[DATASET CONTENT — start]
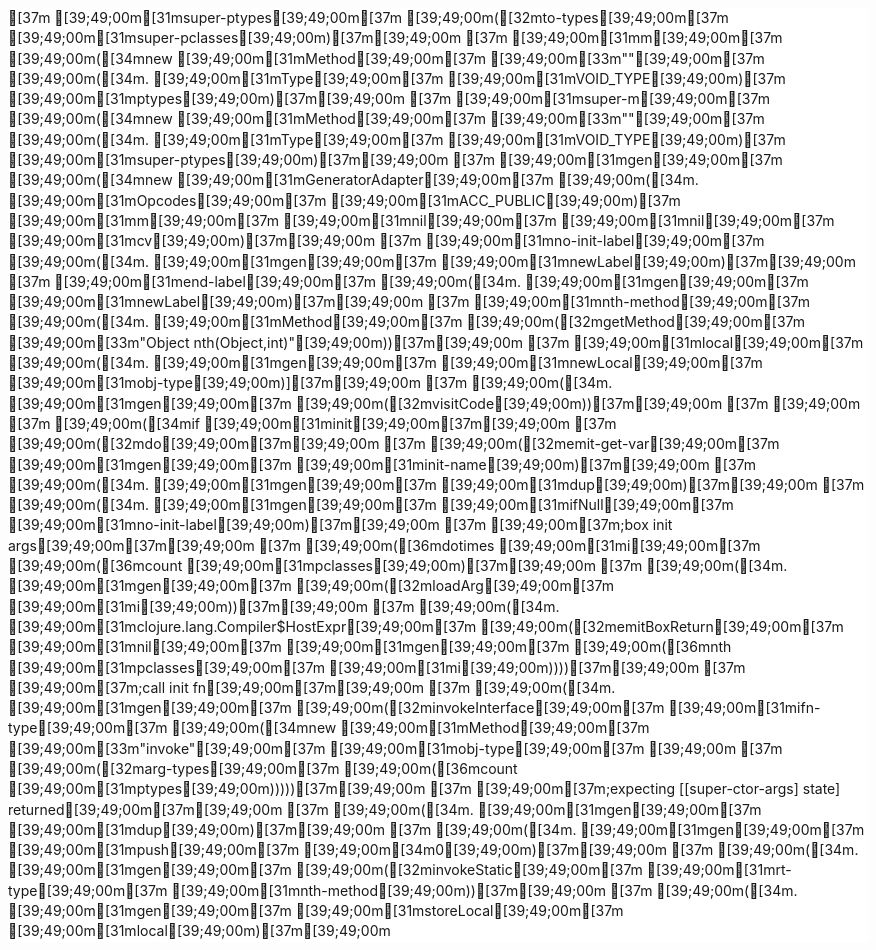 [37m            [39;49;00m[31msuper-ptypes[39;49;00m[37m [39;49;00m([32mto-types[39;49;00m[37m [39;49;00m[31msuper-pclasses[39;49;00m)[37m[39;49;00m
[37m            [39;49;00m[31mm[39;49;00m[37m [39;49;00m([34mnew [39;49;00m[31mMethod[39;49;00m[37m [39;49;00m[33m"<init>"[39;49;00m[37m [39;49;00m([34m. [39;49;00m[31mType[39;49;00m[37m [39;49;00m[31mVOID_TYPE[39;49;00m)[37m [39;49;00m[31mptypes[39;49;00m)[37m[39;49;00m
[37m            [39;49;00m[31msuper-m[39;49;00m[37m [39;49;00m([34mnew [39;49;00m[31mMethod[39;49;00m[37m [39;49;00m[33m"<init>"[39;49;00m[37m [39;49;00m([34m. [39;49;00m[31mType[39;49;00m[37m [39;49;00m[31mVOID_TYPE[39;49;00m)[37m [39;49;00m[31msuper-ptypes[39;49;00m)[37m[39;49;00m
[37m            [39;49;00m[31mgen[39;49;00m[37m [39;49;00m([34mnew [39;49;00m[31mGeneratorAdapter[39;49;00m[37m [39;49;00m([34m. [39;49;00m[31mOpcodes[39;49;00m[37m [39;49;00m[31mACC_PUBLIC[39;49;00m)[37m [39;49;00m[31mm[39;49;00m[37m [39;49;00m[31mnil[39;49;00m[37m [39;49;00m[31mnil[39;49;00m[37m [39;49;00m[31mcv[39;49;00m)[37m[39;49;00m
[37m            [39;49;00m[31mno-init-label[39;49;00m[37m [39;49;00m([34m. [39;49;00m[31mgen[39;49;00m[37m [39;49;00m[31mnewLabel[39;49;00m)[37m[39;49;00m
[37m            [39;49;00m[31mend-label[39;49;00m[37m [39;49;00m([34m. [39;49;00m[31mgen[39;49;00m[37m [39;49;00m[31mnewLabel[39;49;00m)[37m[39;49;00m
[37m            [39;49;00m[31mnth-method[39;49;00m[37m [39;49;00m([34m. [39;49;00m[31mMethod[39;49;00m[37m [39;49;00m([32mgetMethod[39;49;00m[37m [39;49;00m[33m"Object nth(Object,int)"[39;49;00m))[37m[39;49;00m
[37m            [39;49;00m[31mlocal[39;49;00m[37m [39;49;00m([34m. [39;49;00m[31mgen[39;49;00m[37m [39;49;00m[31mnewLocal[39;49;00m[37m [39;49;00m[31mobj-type[39;49;00m)][37m[39;49;00m
[37m        [39;49;00m([34m. [39;49;00m[31mgen[39;49;00m[37m [39;49;00m([32mvisitCode[39;49;00m))[37m[39;49;00m
[37m        [39;49;00m
[37m        [39;49;00m([34mif [39;49;00m[31minit[39;49;00m[37m[39;49;00m
[37m          [39;49;00m([32mdo[39;49;00m[37m[39;49;00m
[37m            [39;49;00m([32memit-get-var[39;49;00m[37m [39;49;00m[31mgen[39;49;00m[37m [39;49;00m[31minit-name[39;49;00m)[37m[39;49;00m
[37m            [39;49;00m([34m. [39;49;00m[31mgen[39;49;00m[37m [39;49;00m[31mdup[39;49;00m)[37m[39;49;00m
[37m            [39;49;00m([34m. [39;49;00m[31mgen[39;49;00m[37m [39;49;00m[31mifNull[39;49;00m[37m [39;49;00m[31mno-init-label[39;49;00m)[37m[39;49;00m
[37m                                        [39;49;00m[37m;box init args[39;49;00m[37m[39;49;00m
[37m            [39;49;00m([36mdotimes [39;49;00m[31mi[39;49;00m[37m [39;49;00m([36mcount [39;49;00m[31mpclasses[39;49;00m)[37m[39;49;00m
[37m              [39;49;00m([34m. [39;49;00m[31mgen[39;49;00m[37m [39;49;00m([32mloadArg[39;49;00m[37m [39;49;00m[31mi[39;49;00m))[37m[39;49;00m
[37m              [39;49;00m([34m. [39;49;00m[31mclojure.lang.Compiler$HostExpr[39;49;00m[37m [39;49;00m([32memitBoxReturn[39;49;00m[37m [39;49;00m[31mnil[39;49;00m[37m [39;49;00m[31mgen[39;49;00m[37m [39;49;00m([36mnth [39;49;00m[31mpclasses[39;49;00m[37m [39;49;00m[31mi[39;49;00m))))[37m[39;49;00m
[37m                                        [39;49;00m[37m;call init fn[39;49;00m[37m[39;49;00m
[37m            [39;49;00m([34m. [39;49;00m[31mgen[39;49;00m[37m [39;49;00m([32minvokeInterface[39;49;00m[37m [39;49;00m[31mifn-type[39;49;00m[37m [39;49;00m([34mnew [39;49;00m[31mMethod[39;49;00m[37m [39;49;00m[33m"invoke"[39;49;00m[37m [39;49;00m[31mobj-type[39;49;00m[37m [39;49;00m
[37m                                                  [39;49;00m([32marg-types[39;49;00m[37m [39;49;00m([36mcount [39;49;00m[31mptypes[39;49;00m)))))[37m[39;49;00m
[37m                                        [39;49;00m[37m;expecting [[super-ctor-args] state] returned[39;49;00m[37m[39;49;00m
[37m            [39;49;00m([34m. [39;49;00m[31mgen[39;49;00m[37m [39;49;00m[31mdup[39;49;00m)[37m[39;49;00m
[37m            [39;49;00m([34m. [39;49;00m[31mgen[39;49;00m[37m [39;49;00m[31mpush[39;49;00m[37m [39;49;00m[34m0[39;49;00m)[37m[39;49;00m
[37m            [39;49;00m([34m. [39;49;00m[31mgen[39;49;00m[37m [39;49;00m([32minvokeStatic[39;49;00m[37m [39;49;00m[31mrt-type[39;49;00m[37m [39;49;00m[31mnth-method[39;49;00m))[37m[39;49;00m
[37m            [39;49;00m([34m. [39;49;00m[31mgen[39;49;00m[37m [39;49;00m[31mstoreLocal[39;49;00m[37m [39;49;00m[31mlocal[39;49;00m)[37m[39;49;00m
[DATASET CONTENT — finish]
> [TASK] Restate all entries exactly; pictures stay out.

> [ANSWER TO THE PROBLEM]
 [37m            [39;49;00m[31msuper-ptypes[39;49;00m[37m [39;49;00m([32mto-types[39;49;00m[37m [39;49;00m[31msuper-pclasses[39;49;00m)[37m[39;49;00m
[37m            [39;49;00m[31mm[39;49;00m[37m [39;49;00m([34mnew [39;49;00m[31mMethod[39;49;00m[37m [39;49;00m[33m"<init>"[39;49;00m[37m [39;49;00m([34m. [39;49;00m[31mType[39;49;00m[37m [39;49;00m[31mVOID_TYPE[39;49;00m)[37m [39;49;00m[31mptypes[39;49;00m)[37m[39;49;00m
[37m            [39;49;00m[31msuper-m[39;49;00m[37m [39;49;00m([34mnew [39;49;00m[31mMethod[39;49;00m[37m [39;49;00m[33m"<init>"[39;49;00m[37m [39;49;00m([34m. [39;49;00m[31mType[39;49;00m[37m [39;49;00m[31mVOID_TYPE[39;49;00m)[37m [39;49;00m[31msuper-ptypes[39;49;00m)[37m[39;49;00m
[37m            [39;49;00m[31mgen[39;49;00m[37m [39;49;00m([34mnew [39;49;00m[31mGeneratorAdapter[39;49;00m[37m [39;49;00m([34m. [39;49;00m[31mOpcodes[39;49;00m[37m [39;49;00m[31mACC_PUBLIC[39;49;00m)[37m [39;49;00m[31mm[39;49;00m[37m [39;49;00m[31mnil[39;49;00m[37m [39;49;00m[31mnil[39;49;00m[37m [39;49;00m[31mcv[39;49;00m)[37m[39;49;00m
[37m            [39;49;00m[31mno-init-label[39;49;00m[37m [39;49;00m([34m. [39;49;00m[31mgen[39;49;00m[37m [39;49;00m[31mnewLabel[39;49;00m)[37m[39;49;00m
[37m            [39;49;00m[31mend-label[39;49;00m[37m [39;49;00m([34m. [39;49;00m[31mgen[39;49;00m[37m [39;49;00m[31mnewLabel[39;49;00m)[37m[39;49;00m
[37m            [39;49;00m[31mnth-method[39;49;00m[37m [39;49;00m([34m. [39;49;00m[31mMethod[39;49;00m[37m [39;49;00m([32mgetMethod[39;49;00m[37m [39;49;00m[33m"Object nth(Object,int)"[39;49;00m))[37m[39;49;00m
[37m            [39;49;00m[31mlocal[39;49;00m[37m [39;49;00m([34m. [39;49;00m[31mgen[39;49;00m[37m [39;49;00m[31mnewLocal[39;49;00m[37m [39;49;00m[31mobj-type[39;49;00m)][37m[39;49;00m
[37m        [39;49;00m([34m. [39;49;00m[31mgen[39;49;00m[37m [39;49;00m([32mvisitCode[39;49;00m))[37m[39;49;00m
[37m        [39;49;00m
[37m        [39;49;00m([34mif [39;49;00m[31minit[39;49;00m[37m[39;49;00m
[37m          [39;49;00m([32mdo[39;49;00m[37m[39;49;00m
[37m            [39;49;00m([32memit-get-var[39;49;00m[37m [39;49;00m[31mgen[39;49;00m[37m [39;49;00m[31minit-name[39;49;00m)[37m[39;49;00m
[37m            [39;49;00m([34m. [39;49;00m[31mgen[39;49;00m[37m [39;49;00m[31mdup[39;49;00m)[37m[39;49;00m
[37m            [39;49;00m([34m. [39;49;00m[31mgen[39;49;00m[37m [39;49;00m[31mifNull[39;49;00m[37m [39;49;00m[31mno-init-label[39;49;00m)[37m[39;49;00m
[37m                                        [39;49;00m[37m;box init args[39;49;00m[37m[39;49;00m
[37m            [39;49;00m([36mdotimes [39;49;00m[31mi[39;49;00m[37m [39;49;00m([36mcount [39;49;00m[31mpclasses[39;49;00m)[37m[39;49;00m
[37m              [39;49;00m([34m. [39;49;00m[31mgen[39;49;00m[37m [39;49;00m([32mloadArg[39;49;00m[37m [39;49;00m[31mi[39;49;00m))[37m[39;49;00m
[37m              [39;49;00m([34m. [39;49;00m[31mclojure.lang.Compiler$HostExpr[39;49;00m[37m [39;49;00m([32memitBoxReturn[39;49;00m[37m [39;49;00m[31mnil[39;49;00m[37m [39;49;00m[31mgen[39;49;00m[37m [39;49;00m([36mnth [39;49;00m[31mpclasses[39;49;00m[37m [39;49;00m[31mi[39;49;00m))))[37m[39;49;00m
[37m                                        [39;49;00m[37m;call init fn[39;49;00m[37m[39;49;00m
[37m            [39;49;00m([34m. [39;49;00m[31mgen[39;49;00m[37m [39;49;00m([32minvokeInterface[39;49;00m[37m [39;49;00m[31mifn-type[39;49;00m[37m [39;49;00m([34mnew [39;49;00m[31mMethod[39;49;00m[37m [39;49;00m[33m"invoke"[39;49;00m[37m [39;49;00m[31mobj-type[39;49;00m[37m [39;49;00m
[37m                                                  [39;49;00m([32marg-types[39;49;00m[37m [39;49;00m([36mcount [39;49;00m[31mptypes[39;49;00m)))))[37m[39;49;00m
[37m                                        [39;49;00m[37m;expecting [[super-ctor-args] state] returned[39;49;00m[37m[39;49;00m
[37m            [39;49;00m([34m. [39;49;00m[31mgen[39;49;00m[37m [39;49;00m[31mdup[39;49;00m)[37m[39;49;00m
[37m            [39;49;00m([34m. [39;49;00m[31mgen[39;49;00m[37m [39;49;00m[31mpush[39;49;00m[37m [39;49;00m[34m0[39;49;00m)[37m[39;49;00m
[37m            [39;49;00m([34m. [39;49;00m[31mgen[39;49;00m[37m [39;49;00m([32minvokeStatic[39;49;00m[37m [39;49;00m[31mrt-type[39;49;00m[37m [39;49;00m[31mnth-method[39;49;00m))[37m[39;49;00m
[37m            [39;49;00m([34m. [39;49;00m[31mgen[39;49;00m[37m [39;49;00m[31mstoreLocal[39;49;00m[37m [39;49;00m[31mlocal[39;49;00m)[37m[39;49;00m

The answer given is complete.